Adding data to worker processes via @everywhere

Hi all,

I know next to nothing about parallel processing, so apologies if this question is obvious. I start julia with julia -p 2. Here is a broken simplified version of what my code does:

d = read(some_filepath) # d is really big and takes up most of my RAM
some_vector = read(some_other_filepath)
@everywhere n = 1
while n <= N 
    @everywhere current_d_small = some_function_available_everywhere(d, n)
    @everywhere anonymous_function = (x -> another_function_available_everywhere(x, current_d_small)
    y = pmap(anonymous_function, some_vector)
    n += 1
end

This code obviously doesn’t work, because of the line:

 @everywhere current_d_small = some_function_available_everywhere(d, n)

This line errors because d is not available everywhere. But I can’t make d available everywhere, since a single copy of it takes up most of my RAM.
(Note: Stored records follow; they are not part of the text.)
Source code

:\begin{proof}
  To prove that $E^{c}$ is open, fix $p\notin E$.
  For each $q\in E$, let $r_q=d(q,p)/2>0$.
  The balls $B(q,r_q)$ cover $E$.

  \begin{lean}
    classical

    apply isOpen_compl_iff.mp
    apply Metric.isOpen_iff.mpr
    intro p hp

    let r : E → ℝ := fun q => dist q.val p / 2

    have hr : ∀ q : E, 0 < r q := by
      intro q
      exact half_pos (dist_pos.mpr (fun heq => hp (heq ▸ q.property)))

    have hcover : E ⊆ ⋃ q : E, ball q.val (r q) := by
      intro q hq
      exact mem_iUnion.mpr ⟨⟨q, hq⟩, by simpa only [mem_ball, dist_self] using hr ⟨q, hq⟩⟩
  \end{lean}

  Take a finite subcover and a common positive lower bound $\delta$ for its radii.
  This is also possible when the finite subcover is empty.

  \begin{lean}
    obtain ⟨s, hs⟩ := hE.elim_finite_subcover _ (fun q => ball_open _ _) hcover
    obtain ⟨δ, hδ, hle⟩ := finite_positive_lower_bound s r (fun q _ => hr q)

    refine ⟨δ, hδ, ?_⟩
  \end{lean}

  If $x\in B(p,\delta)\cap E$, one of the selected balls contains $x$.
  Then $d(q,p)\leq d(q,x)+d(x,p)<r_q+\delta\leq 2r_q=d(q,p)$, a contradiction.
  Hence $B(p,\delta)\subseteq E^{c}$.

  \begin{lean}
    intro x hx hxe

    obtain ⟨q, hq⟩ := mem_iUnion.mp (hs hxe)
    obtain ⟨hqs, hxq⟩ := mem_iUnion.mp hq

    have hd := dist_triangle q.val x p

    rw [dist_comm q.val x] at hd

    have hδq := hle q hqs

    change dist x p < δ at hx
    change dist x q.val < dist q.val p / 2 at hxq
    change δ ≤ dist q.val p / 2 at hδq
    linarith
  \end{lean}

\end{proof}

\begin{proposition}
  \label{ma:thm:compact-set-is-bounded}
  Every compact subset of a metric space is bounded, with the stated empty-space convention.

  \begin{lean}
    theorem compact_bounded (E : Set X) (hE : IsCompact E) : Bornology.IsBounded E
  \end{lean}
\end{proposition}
For the actual work done in pmap I only need current_d_small to be available to all workers, which is much smaller than d. I’ve read the docs, but can’t seem to work out how, on each outer iteration, to get a copy of current_d_small to each of the workers so I can make the pmap call.

Any help would be much appreciated. Also, bear in mind, I know very little about parallel processing, so maybe I should be using something completely different to pmap here.

Thanks,

Colin

If all workers are located on the same machine, you might want to consider threading instead of the functionality in Distributed. Threading uses shared memory and is in general more efficient due to less overhead, but also slighly trickier since you must ensure that all operations are thread safe. For example, IO is not currently thread safe. See the @threads macro to parallelize a for-loop. Also see the manual on threading.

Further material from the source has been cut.